Dollar, Yen Rise as Stock Markets Extend Drop in Asian Trade
Key Overnight Developments
The Euro and the British Pound slid 0.1 and 0.3 percent respectively against the US Dollar as Asian stock exchanges followed Wall St lower, boosting safety demand for the greenback. We remain short EURUSD at 1.4881.
Asia Session Highlights
Australian Consumer Confidence dropped 7 percent in May – the most in 19 months – according to a report from the Westpac Banking Corp amid a sharp deterioration in survey respondents’ medium- and long-term outlook for economic growth. Westpac chief economist Bill Evans chalked up the outcome to the central bank’s interest rate hikes and the “re-emergence of global economic nervousness,” a reference to the EU sovereign debt crisis. Australian Dollar dropped to the lowest level since September 2009 after the data crossed the wires amid expectations that the outcome would lead the Reserve Bank of Australia to scale back monetary tightening after adding 1.5 percent to benchmark borrowing costs since October of last year.
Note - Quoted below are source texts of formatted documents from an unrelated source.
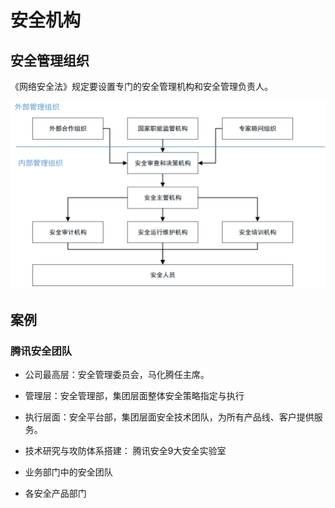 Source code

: # 安全机构

## 安全管理组织

《网络安全法》规定要设置专门的安全管理机构和安全管理负责人。

<img src="images/riskassessment/管理机构.png">

## 案例

### 腾讯安全团队

- 公司最高层：安全管理委员会，马化腾任主席。

- 管理层：安全管理部，集团层面整体安全策略指定与执行
- 执行层面：安全平台部，集团层面安全技术团队，为所有产品线、客户提供服务。
- 技术研究与攻防体系搭建： 腾讯安全9大安全实验室
- 业务部门中的安全团队
- 各安全产品部门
Indeed, a Credit Suisse gauge of priced-in policy expectations showed traders pared down their 12-month rate hike outlook by a whopping 16bps from yesterday.
Euro Session: What to Expect
Minutes from the June policy meeting of the Bank of England headline the economic calendar in European hours. On balance, the outcome is unlikely to reveal much that has not already found its way into the exchange rate. Indeed, the near-term policy landscape was broadly revealed with last week’s publication of the Quarterly Inflation Report, with the bank again chalking up the recent upswing in inflation to temporary factors and arguing that currently policy will be sufficient to bring prices back toward the 2 percent target level over the medium term. The BOE also stressed the need to rein in public finances, but little on that front will be concrete until the new government announces an emergency budget in June. This puts monetary policy in neutral, with Governor Mervyn King alluding to as much just yesterday, saying the bank was “ready expand or reduce the extent of monetary stimulus as needed”.